The Supreme Court said the charges stem from a hearing on a rental power plant case that Ashraf and 15 other individuals attended and they should be arrested, reported Pakistan’s Geo News. The case relates to the purchase of contracts of rental plants by the government while Ashraf was the water and power minister.
“The chief justice ordered that all concerned, regardless of their rank, who have been booked in the case be arrested, and if someone leaves the country, then chairman of NAB [National Accountability Bureau, an anti-corruption watchdog] will be held responsible along with his investigating team,” Bureau lawyer Aamir Abbas told Al-Jazeera.
Specifically, Ashraf is accused of receiving illegal kickbacks and commission in relation to the rental power plants project while he was the water and power minister.
Sources told Geo that the prime minister was summoned to a meeting that included his close ministers, to figure out what to do next. He is currently waiting for the full Supreme Court report and will then ask President Asif Ali Zardari what his next moves are.
The court decision comes as tens of thousands of protesters demonstrated in Islamabad, the capital, calling for an end to the current government. The demonstrators, led by Muslim leader Tahir-ul-Qadri, welcomed the Supreme Court’s decision.

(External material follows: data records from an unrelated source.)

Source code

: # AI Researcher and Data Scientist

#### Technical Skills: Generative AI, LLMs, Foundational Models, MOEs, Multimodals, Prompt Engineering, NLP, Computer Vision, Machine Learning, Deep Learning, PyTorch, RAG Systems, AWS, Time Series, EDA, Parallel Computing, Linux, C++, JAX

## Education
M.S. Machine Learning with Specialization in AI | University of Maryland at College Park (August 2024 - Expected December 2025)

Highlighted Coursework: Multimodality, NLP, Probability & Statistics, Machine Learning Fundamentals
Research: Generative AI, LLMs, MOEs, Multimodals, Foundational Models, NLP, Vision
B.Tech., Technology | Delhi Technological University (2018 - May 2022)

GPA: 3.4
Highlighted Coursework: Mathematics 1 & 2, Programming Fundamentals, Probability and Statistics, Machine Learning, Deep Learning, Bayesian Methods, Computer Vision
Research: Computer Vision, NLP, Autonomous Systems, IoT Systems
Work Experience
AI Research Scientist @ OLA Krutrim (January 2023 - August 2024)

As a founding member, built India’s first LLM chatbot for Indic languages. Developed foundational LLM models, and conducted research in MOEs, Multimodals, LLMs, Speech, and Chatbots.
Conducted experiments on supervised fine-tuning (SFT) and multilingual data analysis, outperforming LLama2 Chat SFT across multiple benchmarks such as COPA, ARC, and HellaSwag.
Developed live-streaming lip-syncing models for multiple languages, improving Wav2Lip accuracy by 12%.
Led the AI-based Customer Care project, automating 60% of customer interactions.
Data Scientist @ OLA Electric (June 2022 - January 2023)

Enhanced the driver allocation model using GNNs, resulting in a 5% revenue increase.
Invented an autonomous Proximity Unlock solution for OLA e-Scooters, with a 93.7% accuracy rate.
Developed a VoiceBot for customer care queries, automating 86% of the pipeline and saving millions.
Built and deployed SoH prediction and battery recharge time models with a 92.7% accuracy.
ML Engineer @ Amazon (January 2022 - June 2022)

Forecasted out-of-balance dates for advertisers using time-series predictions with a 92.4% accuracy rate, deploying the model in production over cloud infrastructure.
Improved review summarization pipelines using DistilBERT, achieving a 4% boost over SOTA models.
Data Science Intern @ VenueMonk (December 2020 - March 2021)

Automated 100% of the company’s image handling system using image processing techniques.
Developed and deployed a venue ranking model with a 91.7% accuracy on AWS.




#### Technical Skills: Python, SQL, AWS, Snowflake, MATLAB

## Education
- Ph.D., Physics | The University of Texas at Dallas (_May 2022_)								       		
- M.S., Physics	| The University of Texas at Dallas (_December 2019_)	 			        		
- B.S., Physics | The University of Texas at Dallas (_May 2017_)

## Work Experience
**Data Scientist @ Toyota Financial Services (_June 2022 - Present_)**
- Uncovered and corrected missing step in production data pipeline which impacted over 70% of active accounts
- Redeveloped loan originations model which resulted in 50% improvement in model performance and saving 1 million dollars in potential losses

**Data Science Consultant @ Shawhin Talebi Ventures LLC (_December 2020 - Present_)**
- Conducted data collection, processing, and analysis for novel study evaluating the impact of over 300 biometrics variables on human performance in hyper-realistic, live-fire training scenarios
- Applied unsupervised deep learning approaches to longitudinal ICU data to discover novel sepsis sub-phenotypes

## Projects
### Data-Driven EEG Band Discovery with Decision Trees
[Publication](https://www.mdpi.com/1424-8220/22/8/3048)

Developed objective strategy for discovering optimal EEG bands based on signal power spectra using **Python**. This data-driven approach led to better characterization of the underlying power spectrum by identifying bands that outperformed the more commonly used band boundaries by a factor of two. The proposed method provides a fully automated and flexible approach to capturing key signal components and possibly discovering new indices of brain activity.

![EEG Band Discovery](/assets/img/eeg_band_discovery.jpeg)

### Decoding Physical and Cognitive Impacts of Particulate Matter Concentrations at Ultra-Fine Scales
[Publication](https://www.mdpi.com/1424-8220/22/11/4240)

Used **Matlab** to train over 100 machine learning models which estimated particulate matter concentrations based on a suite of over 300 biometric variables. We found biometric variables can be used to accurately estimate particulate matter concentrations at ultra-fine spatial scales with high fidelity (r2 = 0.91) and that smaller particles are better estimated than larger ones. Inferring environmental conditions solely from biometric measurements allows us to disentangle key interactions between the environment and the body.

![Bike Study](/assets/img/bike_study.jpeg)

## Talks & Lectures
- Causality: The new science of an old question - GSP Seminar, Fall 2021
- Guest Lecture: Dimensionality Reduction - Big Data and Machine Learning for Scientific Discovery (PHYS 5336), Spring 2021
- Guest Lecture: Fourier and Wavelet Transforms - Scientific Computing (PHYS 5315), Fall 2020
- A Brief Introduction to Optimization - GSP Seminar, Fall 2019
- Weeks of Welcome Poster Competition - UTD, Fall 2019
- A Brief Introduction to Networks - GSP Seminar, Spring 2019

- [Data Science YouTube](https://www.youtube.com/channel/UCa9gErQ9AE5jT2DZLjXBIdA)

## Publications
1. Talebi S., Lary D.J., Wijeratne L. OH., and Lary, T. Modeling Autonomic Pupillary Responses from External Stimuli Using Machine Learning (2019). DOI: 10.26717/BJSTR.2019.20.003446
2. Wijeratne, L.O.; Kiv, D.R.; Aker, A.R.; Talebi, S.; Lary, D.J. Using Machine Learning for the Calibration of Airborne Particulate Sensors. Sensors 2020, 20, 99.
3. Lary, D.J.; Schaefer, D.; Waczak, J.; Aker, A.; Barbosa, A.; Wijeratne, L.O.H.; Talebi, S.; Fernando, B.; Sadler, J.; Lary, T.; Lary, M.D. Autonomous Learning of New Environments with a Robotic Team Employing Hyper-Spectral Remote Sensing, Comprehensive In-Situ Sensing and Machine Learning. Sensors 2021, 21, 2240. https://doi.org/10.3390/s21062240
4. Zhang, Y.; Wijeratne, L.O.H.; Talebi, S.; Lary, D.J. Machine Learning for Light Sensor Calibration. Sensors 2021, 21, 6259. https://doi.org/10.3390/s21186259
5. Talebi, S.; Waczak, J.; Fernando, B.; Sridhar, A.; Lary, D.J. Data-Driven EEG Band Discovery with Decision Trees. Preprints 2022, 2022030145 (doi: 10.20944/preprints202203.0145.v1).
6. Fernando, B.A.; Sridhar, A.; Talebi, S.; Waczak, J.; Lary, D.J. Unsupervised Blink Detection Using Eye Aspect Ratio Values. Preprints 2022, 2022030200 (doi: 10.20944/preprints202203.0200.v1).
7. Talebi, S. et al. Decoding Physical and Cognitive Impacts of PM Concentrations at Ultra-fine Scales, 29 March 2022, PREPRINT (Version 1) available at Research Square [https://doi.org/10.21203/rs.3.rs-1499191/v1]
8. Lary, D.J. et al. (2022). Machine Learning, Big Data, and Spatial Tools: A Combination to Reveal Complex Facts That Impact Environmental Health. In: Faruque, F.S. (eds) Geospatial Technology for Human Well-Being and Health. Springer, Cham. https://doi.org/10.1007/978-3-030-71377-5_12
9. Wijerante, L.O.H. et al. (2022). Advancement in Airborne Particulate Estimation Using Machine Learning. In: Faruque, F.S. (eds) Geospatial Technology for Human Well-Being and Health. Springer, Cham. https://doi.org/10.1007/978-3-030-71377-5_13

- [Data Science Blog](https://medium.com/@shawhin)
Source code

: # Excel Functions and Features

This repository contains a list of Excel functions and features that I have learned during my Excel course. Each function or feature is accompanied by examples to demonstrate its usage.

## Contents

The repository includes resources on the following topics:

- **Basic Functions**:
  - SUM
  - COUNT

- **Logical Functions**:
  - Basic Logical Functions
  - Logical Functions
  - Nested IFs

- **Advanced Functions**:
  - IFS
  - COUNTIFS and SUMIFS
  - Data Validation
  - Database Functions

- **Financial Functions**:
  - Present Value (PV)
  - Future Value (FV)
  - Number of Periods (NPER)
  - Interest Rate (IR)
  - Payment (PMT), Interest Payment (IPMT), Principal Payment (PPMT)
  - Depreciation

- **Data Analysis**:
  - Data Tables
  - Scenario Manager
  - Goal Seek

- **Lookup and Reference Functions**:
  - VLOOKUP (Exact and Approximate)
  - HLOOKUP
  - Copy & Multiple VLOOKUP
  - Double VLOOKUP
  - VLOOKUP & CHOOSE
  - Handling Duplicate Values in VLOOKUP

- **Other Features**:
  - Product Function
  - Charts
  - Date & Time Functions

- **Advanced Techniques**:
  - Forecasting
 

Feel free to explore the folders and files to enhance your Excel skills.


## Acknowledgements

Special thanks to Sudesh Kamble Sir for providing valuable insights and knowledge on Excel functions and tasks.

“This president and prime minister … are now ex-presidents and prime ministers. Their time is over. Dissolve the national and provincial assemblies by the morning,” Qadri said Tuesday, according to the DAWN newspaper. The paper pointed out that many believe Qadri is backed by the powerful military establishment.
“These millions of supporters have spoken. They have rejected your so-called mandate. You are no longer their representatives,” Qadri continued.
Fawad Chaudhry, an aide to Ashraf, believes there was “no doubt” the arrest warrant handed down for his boss was conjured up by the military to topple the government, according to Reuters.
“The military can intervene at this moment as the Supreme Court has opened a way for it,” he said.
However, the ruling Pakistan People’s Party, or PPP, has a ruling majority in Parliament and can easily elect another prime minister to replace Ashraf, who himself replaced former Prime Minister Yusuf Raza Gilani in 2012.
The military and the PPP have clashed politically for years, with each side feeling a deep mistrust toward the other. The military believes the PPP to be ineffective in tackling the country’s problems, including maintaining basic security, according to Reuters.
Police have conducted raids on four former government secretaries in relation to the rental power projects case, Geo News reported.